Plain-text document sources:
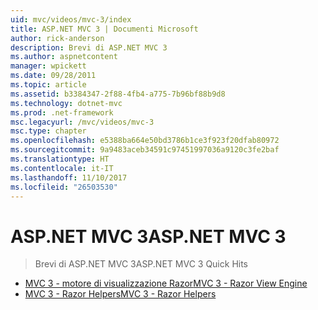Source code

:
 ```yaml
---
uid: mvc/videos/mvc-3/index
title: ASP.NET MVC 3 | Documenti Microsoft
author: rick-anderson
description: Brevi di ASP.NET MVC 3
ms.author: aspnetcontent
manager: wpickett
ms.date: 09/28/2011
ms.topic: article
ms.assetid: b3384347-2f88-4fb4-a775-7b96bf88b9d8
ms.technology: dotnet-mvc
ms.prod: .net-framework
msc.legacyurl: /mvc/videos/mvc-3
msc.type: chapter
ms.openlocfilehash: e5388ba664e50bd3786b1ce3f923f20dfab80972
ms.sourcegitcommit: 9a9483aceb34591c97451997036a9120c3fe2baf
ms.translationtype: HT
ms.contentlocale: it-IT
ms.lasthandoff: 11/10/2017
ms.locfileid: "26503530"
---
```

<a name="aspnet-mvc-3"></a><span data-ttu-id="e7172-103">ASP.NET MVC 3</span><span class="sxs-lookup"><span data-stu-id="e7172-103">ASP.NET MVC 3</span></span>
====================
> <span data-ttu-id="e7172-104">Brevi di ASP.NET MVC 3</span><span class="sxs-lookup"><span data-stu-id="e7172-104">ASP.NET MVC 3 Quick Hits</span></span>


- [<span data-ttu-id="e7172-105">MVC 3 - motore di visualizzazione Razor</span><span class="sxs-lookup"><span data-stu-id="e7172-105">MVC 3 - Razor View Engine</span></span>](mvc-3-razor-view-engine.md)
- [<span data-ttu-id="e7172-106">MVC 3 - Razor Helpers</span><span class="sxs-lookup"><span data-stu-id="e7172-106">MVC 3 - Razor Helpers</span></span>](mvc-3-razor-helpers.md)
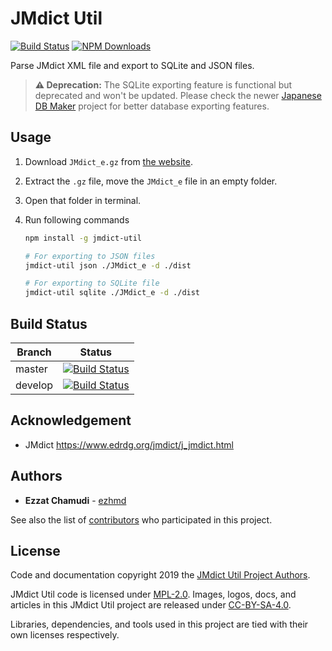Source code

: # JMdict Util

[![Build Status](https://travis-ci.org/ezhmd/jmdict-util.svg?branch=master)](https://travis-ci.org/ezhmd/jmdict-util) [![NPM Downloads](https://img.shields.io/npm/dm/jmdict-util?label=downloads)](https://www.npmjs.com/package/jmdict-util)

Parse JMdict XML file and export to SQLite and JSON files.

> **⚠️ Deprecation:** The SQLite exporting feature is functional but deprecated and won't be updated. Please check the newer [Japanese DB Maker](https://github.com/ezhmd/japanese-db-maker) project for better database exporting features.

## Usage

1. Download `JMdict_e.gz` from [the website](http://www.edrdg.org/jmdict/edict_doc.html).

1. Extract the `.gz` file, move the `JMdict_e` file in an empty folder.

1. Open that folder in terminal.

1. Run following commands

    ```sh
    npm install -g jmdict-util

    # For exporting to JSON files
    jmdict-util json ./JMdict_e -d ./dist

    # For exporting to SQLite file
    jmdict-util sqlite ./JMdict_e -d ./dist
    ```

## Build Status

| Branch | Status |
| - | - |
| master | [![Build Status](https://travis-ci.org/ezhmd/jmdict-util.svg?branch=master)](https://travis-ci.org/ezhmd/jmdict-util) |
| develop | [![Build Status](https://travis-ci.org/ezhmd/jmdict-util.svg?branch=develop)](https://travis-ci.org/ezhmd/jmdict-util) |

## Acknowledgement

- JMdict https://www.edrdg.org/jmdict/j_jmdict.html

## Authors

* **Ezzat Chamudi** - [ezhmd](https://github.com/ezhmd)

See also the list of [contributors](https://github.com/ezhmd/jmdict-util/graphs/contributors) who participated in this project.

## License

Code and documentation copyright 2019 the [JMdict Util Project Authors](https://github.com/ezhmd/jmdict-util/graphs/contributors). 

JMdict Util code is licensed under [MPL-2.0](https://www.mozilla.org/en-US/MPL/2.0/). Images, logos, docs, and articles in this JMdict Util project are released under [CC-BY-SA-4.0](https://creativecommons.org/licenses/by-sa/4.0/legalcode).

Libraries, dependencies, and tools used in this project are tied with their own licenses respectively.
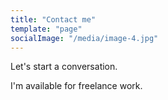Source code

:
 ```yaml
---
title: "Contact me"
template: "page"
socialImage: "/media/image-4.jpg"
---
```


Let's start a conversation. 

I'm available for freelance work.

<!-- ## Header Level 2 -->
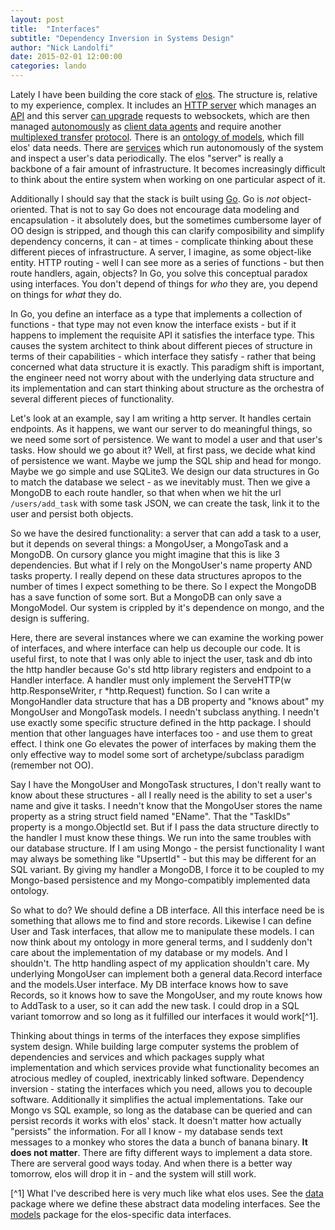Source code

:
 ```yaml
---
layout: post
title:  "Interfaces"
subtitle: "Dependency Inversion in Systems Design"
author: "Nick Landolfi"
date: 2015-02-01 12:00:00
categories: lando
---
```


Lately I have been building the core stack of [elos](https://github.com/elos/server). The structure is, relative to my experience, complex. It includes an [HTTP server](https://github.com/elos/server/blob/master/config/server.go) which manages an [API](https://github.com/elos/server/blob/master/config/routes.go) and this server [can upgrade](https://github.com/elos/server/blob/master/conn/web_socket.go) requests to websockets, which are then managed [autonomously](https://github.com/elos/autonomous) as [client data agents](https://github.com/elos/server/blob/master/agents/client_data.go) and require another [multiplexed transfer](https://github.com/elos/server/tree/master/transfer) [protocol](https://github.com/elos/documentation/blob/master/data/transfer/protocol.md). There is an [ontology of models](https://github.com/elos/server/tree/master/models), which fill elos' data needs. There are [services](https://github.com/elos/server/blob/master/config/services.go) which run autonomously of the system and inspect a user's data periodically. The elos "server" is really a backbone of a fair amount of infrastructure. It becomes increasingly difficult to think about the entire system when working on one particular aspect of it.

Additionally I should say that the stack is built using [Go](https://golang.org). Go is _not_ object-oriented. That is not to say Go does not encourage data modeling and encapsulation - it absolutely does, but the sometimes cumbersome layer of OO design is stripped, and though this can clarify composibility and simplify dependency concerns, it can - at times - complicate thinking about these different pieces of infrastructure. A server, I imagine, as some object-like entity. HTTP routing - well I can see more as a series of functions - but then route handlers, again, objects? In Go, you solve this conceptual paradox using interfaces. You don't depend of things for _who_ they are, you depend on things for _what_ they do.

In Go, you define an interface as a type that implements a collection of functions - that type may not even know the interface exists - but if it happens to implement the requisite API it satisfies the interface type. This causes the system architect to think about different pieces of structure in terms of their capabilities - which interface they satisfy - rather that being concerned what data structure it is exactly. This paradigm shift is important, the engineer need not worry about with the underlying data structure and its implementation and can start thinking about structure as the orchestra of several different pieces of functionality.

Let's look at an example, say I am writing a http server. It handles certain endpoints. As it happens, we want our server to do meaningful things, so we need some sort of persistence. We want to model a user and that user's tasks. How should we go about it? Well, at first pass, we decide what kind of persistence we want. Maybe we jump the SQL ship and head for mongo. Maybe we go simple and use SQLite3. We design our data structures in Go to match the database we select - as we inevitably must. Then we give a MongoDB to each route handler, so that when when we hit the url `/users/add_task` with some task JSON, we can create the task, link it to the user and persist both objects.

So we have the desired functionality: a server that can add a task to a user, but it depends on several things: a MongoUser, a MongoTask and a MongoDB. On cursory glance you might imagine that this is like 3 dependencies. But what if I rely on the MongoUser's name property AND tasks property. I really depend on these data structures apropos to the number of times I expect something to be there. So I expect the MongoDB has a save function of some sort. But a MongoDB can only save a MongoModel. Our system is crippled by it's dependence on mongo, and the design is suffering.

Here, there are several instances where we can examine the working power of interfaces, and where interface can help us decouple our code. It is useful first, to note that I was only able to inject the user, task and db into the http handler because Go's std http library registers and endpoint to a Handler interface. A handler must only implement the ServeHTTP(w http.ResponseWriter, r *http.Request) function. So I can write a MongoHandler data structure that has a DB property and "knows about" my MongoUser and MongoTask models. I needn't subclass anything. I needn't use exactly some specific structure defined in the http package. I should mention that other languages have interfaces too - and use them to great effect. I think one Go elevates the power of interfaces by making them the only effective way to model some sort of archetype/subclass paradigm (remember not OO).

Say I have the MongoUser and MongoTask structures, I don't really want to know about these structures - all I really need is the ability to set a user's name and give it tasks. I needn't know that the MongoUser stores the name property as a string struct field named "EName". That the "TaskIDs" property is a mongo.ObjectId set. But if I pass the data structure directly to the handler I must know these things. We run into the same troubles with our database structure. If I am using Mongo - the persist functionality I want may always be something like "UpsertId" - but this may be different for an SQL variant. By giving my handler a MongoDB, I force it to be coupled to my Mongo-based persistence and my Mongo-compatibly implemented data ontology.

So what to do? We should define a DB interface. All this interface need be is something that allows me to find and store records. Likewise I can define User and Task interfaces, that allow me to manipulate these models. I can now think about my ontology in more general terms, and I suddenly don't care about the implementation of my database or my models. And I shouldn't. The http handling aspect of my application shouldn't care. My underlying MongoUser can implement both a general data.Record interface and the models.User interface. My DB interface knows how to save Records, so it knows how to save the MongoUser, and my route knows how to AddTask to a user, so it can add the new task. I could drop in a SQL variant tomorrow and so long as it fulfilled our interfaces it would work[^1].

Thinking about things in terms of the interfaces they expose simplifies system design. While building large computer systems the problem of dependencies and services and which packages supply what implementation and which services provide what functionality becomes an atrocious medley of coupled, inextricably linked software. Dependency inversion - stating the interfaces which you need, allows you to decouple software. Additionally it simplifies the actual implementations. Take our Mongo vs SQL example, so long as the database can be queried and can persist records it works with elos' stack. It doesn't matter how actually "persists" the information. For all I know - my database sends text messages to a monkey who stores the data a bunch of banana binary. **It does not matter**. There are fifty different ways to implement a data store. There are serveral good ways today. And when there is a better way tomorrow, elos will drop it in - and the system will still work.

[^1] What I've described here is very much like what elos uses. See the [data](https://github.com/elos/data) package where we define these abstract data modeling interfaces. See the [models](https://github.com/elos/server/tree/master/models) package for the elos-specific data interfaces.
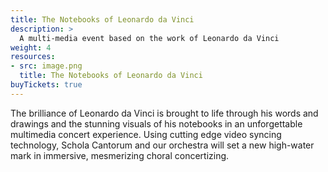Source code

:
 ```yaml
---
title: The Notebooks of Leonardo da Vinci
description: >
  A multi-media event based on the work of Leonardo da Vinci
weight: 4
resources:
- src: image.png
  title: The Notebooks of Leonardo da Vinci
buyTickets: true
---
```


The brilliance of Leonardo da Vinci is brought to life through his words and drawings and the stunning visuals 
of his notebooks in an unforgettable multimedia concert experience. Using cutting edge video syncing technology, 
Schola Cantorum and our orchestra will set a new high-water mark in immersive, mesmerizing choral concertizing.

**GOAL OF THE EXERCISE:** Whenever the word "exporting" occurs in a line above, copy that line.

**ANSWER TO THE PROBLEM:**
> **⚠️ Deprecation:** The SQLite exporting feature is functional but deprecated and won't be updated. Please check the newer [Japanese DB Maker](https://github.com/ezhmd/japanese-db-maker) project for better database exporting features.
    # For exporting to JSON files
    # For exporting to SQLite file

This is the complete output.